LONDON — Prime Minister Theresa May’s record on gay rights has come under scrutiny today after an interview emerged in which she defended legislation that prohibited the promotion of homosexuality in schools.
In a 2001 interview with the Leeds Student newspaper, discovered by Vice, May said: “Most parents want the comfort of knowing Section 28 is there.”
Section 28 was the legislation that banned the “promotion of homosexuality in schools,” and stopped councils from spending money on educational materials and projects that were seen to promote a gay lifestyle.

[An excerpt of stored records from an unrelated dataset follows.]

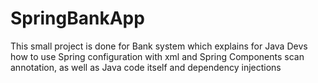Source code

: # SpringBankApp
This small project is done for Bank system which explains for Java Devs how to use Spring configuration with xml and Spring Components scan annotation, as well as Java code itself and dependency injections
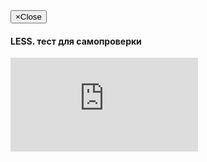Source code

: <div class="modal fade" id="less-quizz" tabindex="-1" role="dialog" aria-labelledby="myModalLabel" aria-hidden="true">
  <div class="modal-dialog">
    <div class="modal-content">
      <div class="modal-header">
        <button type="button" class="close" data-dismiss="modal"><span aria-hidden="true">&times;</span><span class="sr-only">Close</span></button>
        <h4 class="modal-title" id="myModalLabel">LESS. тест для самопроверки</h4>
      </div>
      <div class="modal-body">
        <div class='quizz'>
            <iframe src="http://www.onlinequizcreator.com/en/less/exam-5897" frameborder="0" allowfullscreen></iframe>
        </div>
      </div>
    </div>
  </div>
</div>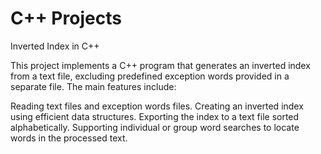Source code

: # C++ Projects

Inverted Index in C++

This project implements a C++ program that generates an inverted index from a text file, excluding predefined exception words provided in a separate file. The main features include:

Reading text files and exception words files.
Creating an inverted index using efficient data structures.
Exporting the index to a text file sorted alphabetically.
Supporting individual or group word searches to locate words in the processed text.
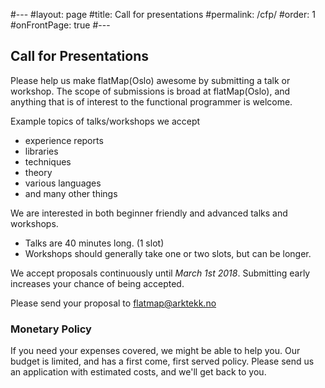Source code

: #---
#layout: page
#title: Call for presentations
#permalink: /cfp/
#order: 1
#onFrontPage: true
#---

## Call for Presentations

Please help us make flatMap(Oslo) awesome by submitting a talk or workshop. The scope of 
submissions is broad at flatMap(Oslo), and anything that is of
interest to the functional programmer is welcome.

Example topics of talks/workshops we accept

* experience reports
* libraries
* techniques
* theory
* various languages
* and many other things

We are interested in both beginner friendly and advanced talks and workshops.

* Talks are 40 minutes long. (1 slot)
* Workshops should generally take one or two slots, but can be longer.

We accept proposals continuously until _*March 1st 2018*_.
Submitting early increases your chance of being accepted.

Please send your proposal to [flatmap@arktekk.no](mailto:flatmap@arktekk.no)

### Monetary Policy

If you need your expenses covered, we might be able to help you.
Our budget is limited, and has a first come, first served policy.
Please send us an application with estimated costs, and we'll get back to you.
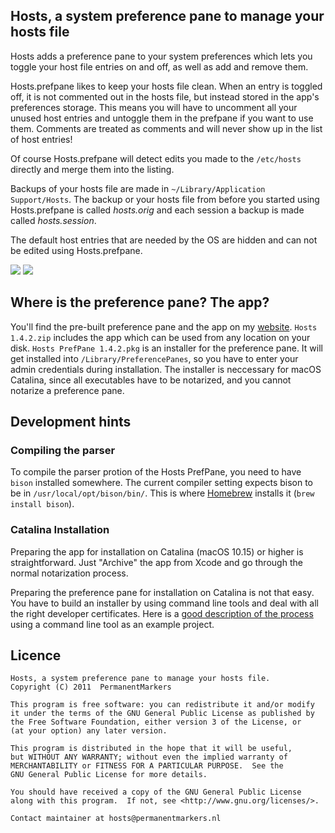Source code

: ## Hosts, a system preference pane to manage your hosts file

Hosts adds a preference pane to your system preferences which lets you toggle your
host file entries on and off, as well as add and remove them.

Hosts.prefpane likes to keep your hosts file clean. When an entry is toggled off,
it is not commented out in the hosts file, but instead stored in the app's
preferences storage. This means you will have to uncomment all your unused host
entries and untoggle them in the prefpane if you want to use them. Comments are
treated as comments and will never show up in the list of host entries!

Of course Hosts.prefpane will detect edits you made to the ``/etc/hosts`` directly and
merge them into the listing.

Backups of your hosts file are made in ``~/Library/Application Support/Hosts``.
The backup or your hosts file from before you started using Hosts.prefpane is
called *hosts.orig* and each session a backup is made called *hosts.session*.

The default host entries that are needed by the OS are hidden and can not be
edited using Hosts.prefpane.

![](https://github.com/specialunderwear/Hosts.prefpane/raw/master/screenshots/locked.png)
![](https://github.com/specialunderwear/Hosts.prefpane/raw/master/screenshots/edit.png)

## Where is the preference pane? The app?
You'll find the pre-built preference pane and the app on my [website](https://www.dirk-froehling.de/downloads/downloads.html). ``Hosts 1.4.2.zip`` includes the app which can be used from any location on your disk. ``Hosts PrefPane 1.4.2.pkg`` is an installer for the preference pane. It will get installed into ``/Library/PreferencePanes``, so you have to enter your admin credentials during installation. The installer is neccessary for macOS Catalina, since all executables have to be notarized, and you cannot notarize a preference pane.

## Development hints
###  Compiling the parser
To compile the parser protion of the Hosts PrefPane, you need to have ``bison`` installed somewhere. The current compiler setting expects bison to be in ``/usr/local/opt/bison/bin/``. This is where [Homebrew](https://brew.sh/) installs it (``brew install bison``).

### Catalina Installation
Preparing the app for installation on Catalina (macOS 10.15) or higher is straightforward. Just "Archive" the app from Xcode and go through the normal notarization process.

Preparing the preference pane for installation on Catalina is not that easy. You have to build an installer by using command line tools and deal with all the right developer certificates. Here is a [good description of the process](https://scriptingosx.com/2019/09/notarize-a-command-line-tool/) using a command line tool as an example project.

## Licence

    Hosts, a system preference pane to manage your hosts file.
    Copyright (C) 2011  PermanentMarkers

    This program is free software: you can redistribute it and/or modify
    it under the terms of the GNU General Public License as published by
    the Free Software Foundation, either version 3 of the License, or
    (at your option) any later version.

    This program is distributed in the hope that it will be useful,
    but WITHOUT ANY WARRANTY; without even the implied warranty of
    MERCHANTABILITY or FITNESS FOR A PARTICULAR PURPOSE.  See the
    GNU General Public License for more details.

    You should have received a copy of the GNU General Public License
    along with this program.  If not, see <http://www.gnu.org/licenses/>.

    Contact maintainer at hosts@permanentmarkers.nl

The prime minister, who at the time was shadow education and employment secretary in the Conservative opposition, said: “No headteacher has commented to me that they are not able to deal with homophobic bullying or discuss homosexuality, where is appropriate, with young people.”
The legislation was repealed by the Labour government in 2003, voted through by 356 votes to 127, with local government minister Nick Raynsford saying: “For over a decade, Section 28 has cast a cloud of confusion and ambiguity over local authorities’ ability to support and provide services to the whole of their community. Repeal means this cloud has been lifted.”

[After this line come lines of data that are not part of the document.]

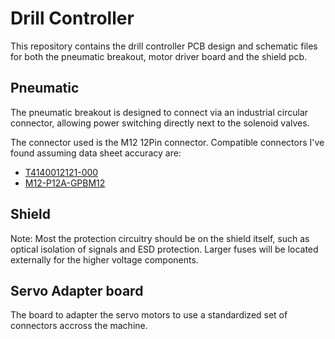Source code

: # Drill Controller
This repository contains the drill controller PCB design and schematic files
for both the pneumatic breakout, motor driver board and the shield pcb.

## Pneumatic

The pneumatic breakout is designed to connect via an industrial circular 
connector, allowing power switching directly next to the solenoid valves.

The connector used is the M12 12Pin connector. Compatible connectors I've found
assuming data sheet accuracy are:

- [T4140012121-000](https://www.mouser.com/ProductDetail/TE-Connectivity/T4140012121-000?qs=l7cgNqFNU1i1rwRV8IAvtw%3D%3D)
- [M12-P12A-GPBM12](https://jlcpcb.com/partdetail/Cazn-M12_P12AGPBM12/C7423418)


## Shield

Note: Most the protection circuitry should be on the shield itself, such as
optical isolation of signals and ESD protection. Larger fuses will be located
externally for the higher voltage components.

## Servo Adapter board

The board to adapter the servo motors to use a standardized set of connectors
accross the machine.


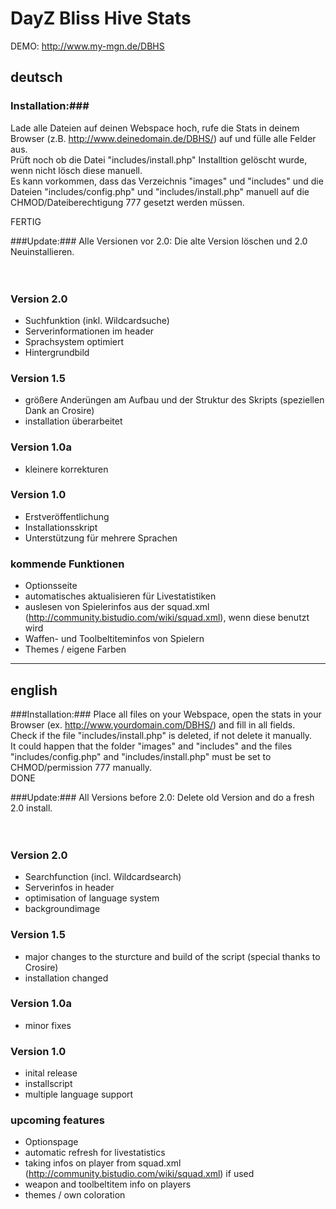 # DayZ Bliss Hive Stats #
DEMO: http://www.my-mgn.de/DBHS

## deutsch ##
### Installation:###
Lade alle Dateien auf deinen Webspace hoch, rufe die Stats in deinem Browser (z.B. http://www.deinedomain.de/DBHS/) auf und fülle alle Felder aus.<br>
Prüft noch ob die Datei "includes/install.php" Installtion gelöscht wurde, wenn nicht lösch diese manuell.<br>
Es kann vorkommen, dass das Verzeichnis "images" und "includes" und die Dateien "includes/config.php" und "includes/install.php" manuell auf die CHMOD/Dateiberechtigung 777 gesetzt werden müssen.<br>

FERTIG

###Update:###
Alle Versionen vor 2.0: Die alte Version löschen und 2.0 Neuinstallieren.<br>
<br><br>

### Version 2.0 ###
+ Suchfunktion (inkl. Wildcardsuche)
+ Serverinformationen im header
+ Sprachsystem optimiert
+ Hintergrundbild

### Version 1.5 ###
+ größere Anderüngen am Aufbau und der Struktur des Skripts (speziellen Dank an Crosire)
+ installation überarbeitet

### Version 1.0a ###
+ kleinere korrekturen

### Version 1.0 ###
+ Erstveröffentlichung
+ Installationsskript
+ Unterstützung für mehrere Sprachen

### kommende Funktionen ###
* Optionsseite
* automatisches aktualisieren für Livestatistiken
* auslesen von Spielerinfos aus der squad.xml (http://community.bistudio.com/wiki/squad.xml), wenn diese benutzt wird
* Waffen- und Toolbeltiteminfos von Spielern
* Themes / eigene Farben


---------------------------------------

## english ##
###Installation:###
Place all files on your Webspace, open the stats in your Browser (ex. http://www.yourdomain.com/DBHS/) and fill in all fields.<br>
Check if the file "includes/install.php" is deleted, if not delete it manually.<br>
It could happen that the folder "images" and "includes" and the files "includes/config.php" and "includes/install.php" must be set to CHMOD/permission 777 manually.<br>
DONE

###Update:###
All Versions before 2.0: Delete old Version and do a fresh 2.0 install.<br>
<br><br>

### Version 2.0 ###
+ Searchfunction (incl. Wildcardsearch)
+ Serverinfos in header
+ optimisation of language system
+ backgroundimage

### Version 1.5 ###
+ major changes to the sturcture and build of the script (special thanks to Crosire)
+ installation changed

### Version 1.0a ###
+ minor fixes

### Version 1.0 ###
+ inital release
+ installscript
+ multiple language support

### upcoming features ###
* Optionspage
* automatic refresh for livestatistics
* taking infos on player from squad.xml (http://community.bistudio.com/wiki/squad.xml) if used
* weapon and toolbeltitem info on players
* themes / own coloration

This revelation follows the prime minister admitting the Conservatives had got it wrong in the past on LBGT+ rights in an article published by Pink News on Thursday to mark the 50th anniversary of the decriminalisation of homosexuality in England and Wales.
May wrote: “I am proud of the role my Party has played in recent years in advocating a Britain which seeks to end discrimination on the grounds of sexuality or gender identity, but I acknowledge where we have been wrong on these issues in the past.
“There will justifiably be scepticism about the positions taken and votes cast down through the years by the Conservative Party, and by me, compared to where we are now.”
A YouGov poll commissioned by Pink News, published on Thursday, showed that 61% of all Conservative voters who expressed an opinion said that sex between gay people is unnatural compared to just 27% of Labour voters and 22% of Liberal Democrat voters.
In the 2001 interview May also explained why she voted against the minimum wage with the rest of the Conservative Party, saying: “There was an issue regarding the impact it was going to have on jobs and that, of course, bears a relationship to the level at which the minimum wage is set.”
Here is the interview:
May was confident that the Conservatives would win the 2001 general election, which Labour went onto win with 413 seats compared to the Tories 166.
“A lot of people, when I talk to them on the doorstep, are saying that they are completely fed up with a Labour government that has failed to deliver and I expect that our common sense approach to policies will appeal to people,” she told Leeds Student.
“William [Hague] will lead us into the general election. I have every confidence that he will become Conservative prime minister.”